Note that the proxy network is an overlay network

However, if I replace the letsencrypt-companion image with an image that answers 200 when getting a request under /.well-known/acme-challenge we actually do get a response, so it's not the proxy or the listener not working properly.

If we run the above stackfile with docker stack deploy, we consistently get:

Plugins selected: Authenticator standalone, Installer None
Obtaining a new certificate
Performing the following challenges:
http-01 challenge for new-swarm-testing.domain.com
Waiting for verification...
Cleaning up challenges
Failed authorization procedure. new-swarm-testing.domain.com (http-01): urn:ietf:params:acme:error:connection :: The server could not connect to the client to verify the domain :: Fetching http://new-swarm-testing.domain.com/.well-known/acme-challenge/aHKxoYOzbJdCZKkZ2jYQFCAXTJEzK18xn3qOxVbf7cY: Connection refused

Please feel free try this one by replacing domain.com with michael-hamburger.de; should work the same.

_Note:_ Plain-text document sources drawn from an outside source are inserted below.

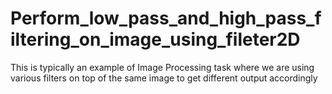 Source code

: # Perform_low_pass_and_high_pass_filtering_on_image_using_fileter2D

This is typically an example of Image Processing task where we are using various filters on top of the same image to get different output accordingly
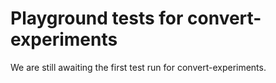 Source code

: # Playground tests for convert-experiments
We are still awaiting the first test run for convert-experiments.
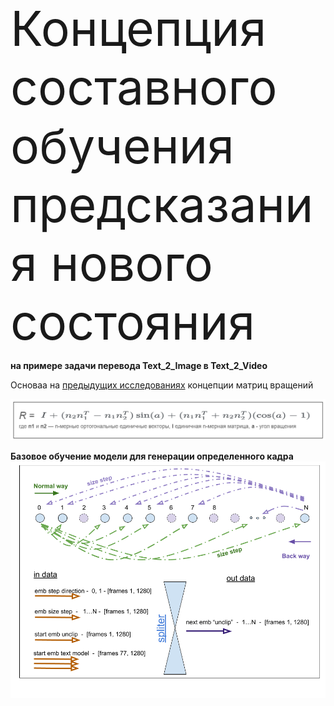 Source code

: <span style="font-size:5.5em">Концепция составного обучения  предсказания нового состояния</span>

**на примере задачи перевода  Text_2_Image в Text_2_Video**

Основаа на [предыдущих исследованиях](https://github.com/Mike030668/MIPT_magistratura/tree/main/Text2Video_project) концепции матриц вращений  

![Alt text](images/R_matrix.png)

**Базовое обучение модели для генерации определенного кадра**
![Alt text](images/Normal_Back_ways_train.png)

hamburml commented 6 years ago

Hello @gvilarino,

If we look at the proxy logs in debug mode, the verification request is being forwarded to the letsencrypt service (i.e.: the request matches the ACL) but it fails with the error provided by OP.

Good to know!

I have a question: in all your examples you always start the DOMAIN_* env var with an apex domain, followed by subdomains. It's not our case, and was wondering if this wouldn't work for a single, complete domain (e.g.: DOMAIN_1=('my.domain.com'))

I only did this in my examples so that the folder structure in /etc/letsencrypt is regular. The name of the first domain in the domain-list is used as an folder-name.

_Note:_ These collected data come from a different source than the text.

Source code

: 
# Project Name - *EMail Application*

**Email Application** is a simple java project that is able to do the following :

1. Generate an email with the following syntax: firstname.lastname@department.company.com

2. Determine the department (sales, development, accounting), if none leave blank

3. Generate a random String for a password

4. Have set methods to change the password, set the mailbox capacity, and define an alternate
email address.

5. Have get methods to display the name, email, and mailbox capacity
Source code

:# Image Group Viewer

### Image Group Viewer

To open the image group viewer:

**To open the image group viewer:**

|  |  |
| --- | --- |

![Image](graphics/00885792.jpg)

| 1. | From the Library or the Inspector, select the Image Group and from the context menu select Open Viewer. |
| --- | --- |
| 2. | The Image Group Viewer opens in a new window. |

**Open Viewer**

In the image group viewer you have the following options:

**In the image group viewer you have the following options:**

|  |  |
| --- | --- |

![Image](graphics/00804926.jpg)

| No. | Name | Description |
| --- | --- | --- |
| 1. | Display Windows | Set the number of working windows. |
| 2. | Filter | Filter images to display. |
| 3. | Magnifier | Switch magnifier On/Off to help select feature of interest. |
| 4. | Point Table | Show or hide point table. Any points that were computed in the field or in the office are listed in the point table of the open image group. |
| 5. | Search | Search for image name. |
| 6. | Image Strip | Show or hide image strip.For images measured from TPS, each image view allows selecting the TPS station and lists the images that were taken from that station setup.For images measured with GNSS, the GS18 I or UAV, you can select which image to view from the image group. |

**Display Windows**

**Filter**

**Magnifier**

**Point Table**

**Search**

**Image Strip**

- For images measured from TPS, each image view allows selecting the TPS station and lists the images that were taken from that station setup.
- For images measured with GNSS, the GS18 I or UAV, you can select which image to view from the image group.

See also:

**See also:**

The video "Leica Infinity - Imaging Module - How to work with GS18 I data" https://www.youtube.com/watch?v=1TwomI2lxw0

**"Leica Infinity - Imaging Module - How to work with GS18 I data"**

This evening I will setup a structure which should be similar like yours. Hopefully I will have the same error and can fix this.

nicoecheza commented 6 years ago

Quick update:

Managed to make certbot-auto to work by not using this project's .sh files. Steps below.

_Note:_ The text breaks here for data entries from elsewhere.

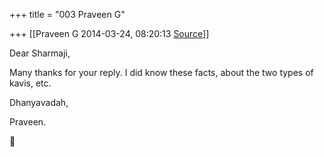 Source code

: +++
title = "003 Praveen G"

+++
[[Praveen G	2014-03-24, 08:20:13 [Source](https://groups.google.com/g/samskrita/c/hYGI7LNYdag)]]



Dear Sharmaji,



Many thanks for your reply. I did know these facts, about the two types of kavis, etc.



Dhanyavadah,



Praveen.



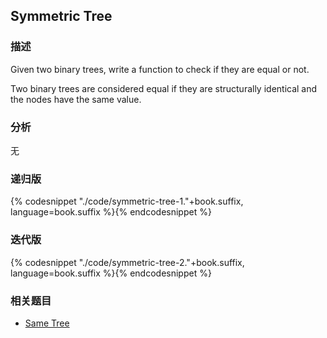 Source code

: ## Symmetric Tree


### 描述

Given two binary trees, write a function to check if they are equal or not.

Two binary trees are considered equal if they are structurally identical and the nodes have the same value.


### 分析

无


### 递归版

{% codesnippet "./code/symmetric-tree-1."+book.suffix, language=book.suffix %}{% endcodesnippet %}


### 迭代版

{% codesnippet "./code/symmetric-tree-2."+book.suffix, language=book.suffix %}{% endcodesnippet %}


### 相关题目


* [Same Tree](same-tree.md)
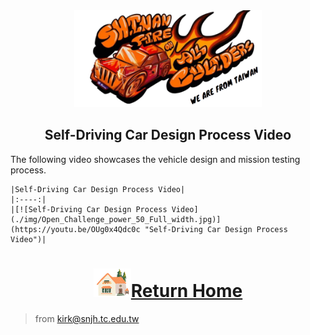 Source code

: <div align="center"><img src="../../other/img/logo.png" width="300" alt=" logo"></div>

## <div align="center">Self-Driving Car Design Process Video</div> 

The following video showcases the vehicle design and mission testing process.


    |Self-Driving Car Design Process Video|
    |:----:|
    |[![Self-Driving Car Design Process Video](./img/Open_Challenge_power_50_Full_width.jpg)](https://youtu.be/OUg0x4Qdc0c "Self-Driving Car Design Process Video")|


# <div align="center">![HOME](../../other/img/Home.png)[Return Home](../../)</div>  

> from kirk@snjh.tc.edu.tw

  1. Used this Dockerfile (the same this project uses, but without all the files copying, etc):
FROM ubuntu:16.04

#set default env variables
ENV DEBIAN_FRONTEND=noninteractive \
    CERTBOT_EMAIL="" \
    PROXY_ADDRESS="proxy" \
    CERTBOT_CRON_RENEW="('0 3 * * *' '0 15 * * *')" \
    PATH="$PATH:/root"

# http://stackoverflow.com/questions/33548530/envsubst-command-getting-stuck-in-a-container
RUN apt-get update && \
    apt-get -y install cron supervisor curl && \
    apt-get clean && rm -rf /var/lib/apt/lists/* /tmp/* /var/tmp/*

# install certbot-auto
RUN curl -o /root/certbot-auto https://dl.eff.org/certbot-auto && \
    chmod a+x /root/certbot-auto && \
    /root/certbot-auto --version --non-interactive && \
    apt-get purge -y --auto-remove gcc libc6-dev && \
    apt-get clean && rm -rf /var/lib/apt/lists/* /tmp/* /var/tmp/*

ENTRYPOINT ["tail", "-f", "/dev/null"]

EXPOSE 80
  1. Created a service the same way you specify on the README
  2. Bashed inside the container (docker exec -it ID_CONTAINER bash)
  3. Pasted the same command you are running on certbot.sh:
certbot-auto certonly --staging --standalone -d some-domain.de --no-self-upgrade --no-bootstrap --standalone --non-interactive --expand --keep-until-expiring --email email@email.com --agree-tos --preferred-challenges http-01 --rsa-key-size 4096 --redirect --hsts --staple-ocsp

And it worked properly 🤔.

So what I'm thinking it's that there is some problem with the cerbot.sh script that's causing the error, since bypassing the script and running the standalone certbot by hand worked like a charm. The certificates were successfully generated.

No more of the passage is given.